#### [Aim of the exercise]
Once you have read the listing, retype all of it exactly.

┄┄┄┄┄┄┄┄┄┄┄┄┄┄┄┄┄┄┄┄

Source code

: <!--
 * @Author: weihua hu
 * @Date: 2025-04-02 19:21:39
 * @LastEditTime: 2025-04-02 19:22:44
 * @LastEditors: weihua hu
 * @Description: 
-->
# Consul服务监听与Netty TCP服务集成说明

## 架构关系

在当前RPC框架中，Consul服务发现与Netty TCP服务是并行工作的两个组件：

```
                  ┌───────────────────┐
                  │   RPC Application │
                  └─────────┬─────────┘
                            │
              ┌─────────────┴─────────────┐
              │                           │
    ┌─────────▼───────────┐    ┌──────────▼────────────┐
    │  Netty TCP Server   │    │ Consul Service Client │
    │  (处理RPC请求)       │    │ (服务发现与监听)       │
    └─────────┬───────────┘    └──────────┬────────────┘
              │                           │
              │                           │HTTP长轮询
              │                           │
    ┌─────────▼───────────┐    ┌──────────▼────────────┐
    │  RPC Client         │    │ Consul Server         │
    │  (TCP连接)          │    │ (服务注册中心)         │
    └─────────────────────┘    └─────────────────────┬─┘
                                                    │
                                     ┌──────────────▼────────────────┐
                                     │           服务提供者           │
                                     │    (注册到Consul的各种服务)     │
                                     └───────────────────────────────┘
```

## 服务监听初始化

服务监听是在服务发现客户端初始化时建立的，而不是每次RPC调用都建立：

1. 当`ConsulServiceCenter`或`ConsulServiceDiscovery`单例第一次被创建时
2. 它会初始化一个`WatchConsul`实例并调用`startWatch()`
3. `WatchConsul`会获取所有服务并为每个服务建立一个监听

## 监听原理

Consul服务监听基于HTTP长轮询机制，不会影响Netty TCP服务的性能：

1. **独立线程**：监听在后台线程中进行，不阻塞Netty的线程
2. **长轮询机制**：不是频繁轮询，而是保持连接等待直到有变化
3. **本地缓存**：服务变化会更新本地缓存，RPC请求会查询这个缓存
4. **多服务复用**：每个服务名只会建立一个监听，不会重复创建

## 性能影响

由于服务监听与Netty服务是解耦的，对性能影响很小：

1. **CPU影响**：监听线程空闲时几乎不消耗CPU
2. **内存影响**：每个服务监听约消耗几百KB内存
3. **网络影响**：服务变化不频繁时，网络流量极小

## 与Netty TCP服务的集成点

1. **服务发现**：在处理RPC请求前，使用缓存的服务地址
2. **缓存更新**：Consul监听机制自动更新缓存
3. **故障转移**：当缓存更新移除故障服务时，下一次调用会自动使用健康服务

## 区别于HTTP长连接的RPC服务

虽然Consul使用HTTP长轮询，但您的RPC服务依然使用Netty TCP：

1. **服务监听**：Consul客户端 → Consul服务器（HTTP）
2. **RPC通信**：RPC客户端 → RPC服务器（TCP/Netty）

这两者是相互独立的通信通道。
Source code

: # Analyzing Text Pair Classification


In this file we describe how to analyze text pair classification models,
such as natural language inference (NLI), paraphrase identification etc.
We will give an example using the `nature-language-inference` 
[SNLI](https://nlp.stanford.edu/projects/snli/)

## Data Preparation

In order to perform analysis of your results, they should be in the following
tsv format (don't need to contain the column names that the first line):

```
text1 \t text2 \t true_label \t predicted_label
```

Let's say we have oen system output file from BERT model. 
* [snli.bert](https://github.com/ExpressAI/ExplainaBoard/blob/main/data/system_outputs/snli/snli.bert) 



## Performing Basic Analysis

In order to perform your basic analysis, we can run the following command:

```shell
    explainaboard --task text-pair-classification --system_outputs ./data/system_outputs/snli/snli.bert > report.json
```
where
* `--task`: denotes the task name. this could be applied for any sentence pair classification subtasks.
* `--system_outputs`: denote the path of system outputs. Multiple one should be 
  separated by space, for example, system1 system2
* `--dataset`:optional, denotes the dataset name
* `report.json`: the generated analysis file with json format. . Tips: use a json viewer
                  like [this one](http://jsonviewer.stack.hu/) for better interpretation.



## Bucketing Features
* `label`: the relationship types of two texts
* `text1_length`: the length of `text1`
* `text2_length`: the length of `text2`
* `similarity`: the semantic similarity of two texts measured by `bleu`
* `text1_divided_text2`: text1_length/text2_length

┄┄┄┄┄┄┄┄┄┄┄┄┄┄┄┄┄┄┄┄

#### [Exercise solution]
Source code

: <!--
 * @Author: weihua hu
 * @Date: 2025-04-02 19:21:39
 * @LastEditTime: 2025-04-02 19:22:44
 * @LastEditors: weihua hu
 * @Description: 
-->
# Consul服务监听与Netty TCP服务集成说明

## 架构关系

在当前RPC框架中，Consul服务发现与Netty TCP服务是并行工作的两个组件：

```
                  ┌───────────────────┐
                  │   RPC Application │
                  └─────────┬─────────┘
                            │
              ┌─────────────┴─────────────┐
              │                           │
    ┌─────────▼───────────┐    ┌──────────▼────────────┐
    │  Netty TCP Server   │    │ Consul Service Client │
    │  (处理RPC请求)       │    │ (服务发现与监听)       │
    └─────────┬───────────┘    └──────────┬────────────┘
              │                           │
              │                           │HTTP长轮询
              │                           │
    ┌─────────▼───────────┐    ┌──────────▼────────────┐
    │  RPC Client         │    │ Consul Server         │
    │  (TCP连接)          │    │ (服务注册中心)         │
    └─────────────────────┘    └─────────────────────┬─┘
                                                    │
                                     ┌──────────────▼────────────────┐
                                     │           服务提供者           │
                                     │    (注册到Consul的各种服务)     │
                                     └───────────────────────────────┘
```

## 服务监听初始化

服务监听是在服务发现客户端初始化时建立的，而不是每次RPC调用都建立：

1. 当`ConsulServiceCenter`或`ConsulServiceDiscovery`单例第一次被创建时
2. 它会初始化一个`WatchConsul`实例并调用`startWatch()`
3. `WatchConsul`会获取所有服务并为每个服务建立一个监听

## 监听原理

Consul服务监听基于HTTP长轮询机制，不会影响Netty TCP服务的性能：

1. **独立线程**：监听在后台线程中进行，不阻塞Netty的线程
2. **长轮询机制**：不是频繁轮询，而是保持连接等待直到有变化
3. **本地缓存**：服务变化会更新本地缓存，RPC请求会查询这个缓存
4. **多服务复用**：每个服务名只会建立一个监听，不会重复创建

## 性能影响

由于服务监听与Netty服务是解耦的，对性能影响很小：

1. **CPU影响**：监听线程空闲时几乎不消耗CPU
2. **内存影响**：每个服务监听约消耗几百KB内存
3. **网络影响**：服务变化不频繁时，网络流量极小

## 与Netty TCP服务的集成点

1. **服务发现**：在处理RPC请求前，使用缓存的服务地址
2. **缓存更新**：Consul监听机制自动更新缓存
3. **故障转移**：当缓存更新移除故障服务时，下一次调用会自动使用健康服务

## 区别于HTTP长连接的RPC服务

虽然Consul使用HTTP长轮询，但您的RPC服务依然使用Netty TCP：

1. **服务监听**：Consul客户端 → Consul服务器（HTTP）
2. **RPC通信**：RPC客户端 → RPC服务器（TCP/Netty）

这两者是相互独立的通信通道。
Source code

: # Analyzing Text Pair Classification


In this file we describe how to analyze text pair classification models,
such as natural language inference (NLI), paraphrase identification etc.
We will give an example using the `nature-language-inference` 
[SNLI](https://nlp.stanford.edu/projects/snli/)

## Data Preparation

In order to perform analysis of your results, they should be in the following
tsv format (don't need to contain the column names that the first line):

```
text1 \t text2 \t true_label \t predicted_label
```

Let's say we have oen system output file from BERT model. 
* [snli.bert](https://github.com/ExpressAI/ExplainaBoard/blob/main/data/system_outputs/snli/snli.bert) 



## Performing Basic Analysis

In order to perform your basic analysis, we can run the following command:

```shell
    explainaboard --task text-pair-classification --system_outputs ./data/system_outputs/snli/snli.bert > report.json
```
where
* `--task`: denotes the task name. this could be applied for any sentence pair classification subtasks.
* `--system_outputs`: denote the path of system outputs. Multiple one should be 
  separated by space, for example, system1 system2
* `--dataset`:optional, denotes the dataset name
* `report.json`: the generated analysis file with json format. . Tips: use a json viewer
                  like [this one](http://jsonviewer.stack.hu/) for better interpretation.



## Bucketing Features
* `label`: the relationship types of two texts
* `text1_length`: the length of `text1`
* `text2_length`: the length of `text2`
* `similarity`: the semantic similarity of two texts measured by `bleu`
* `text1_divided_text2`: text1_length/text2_length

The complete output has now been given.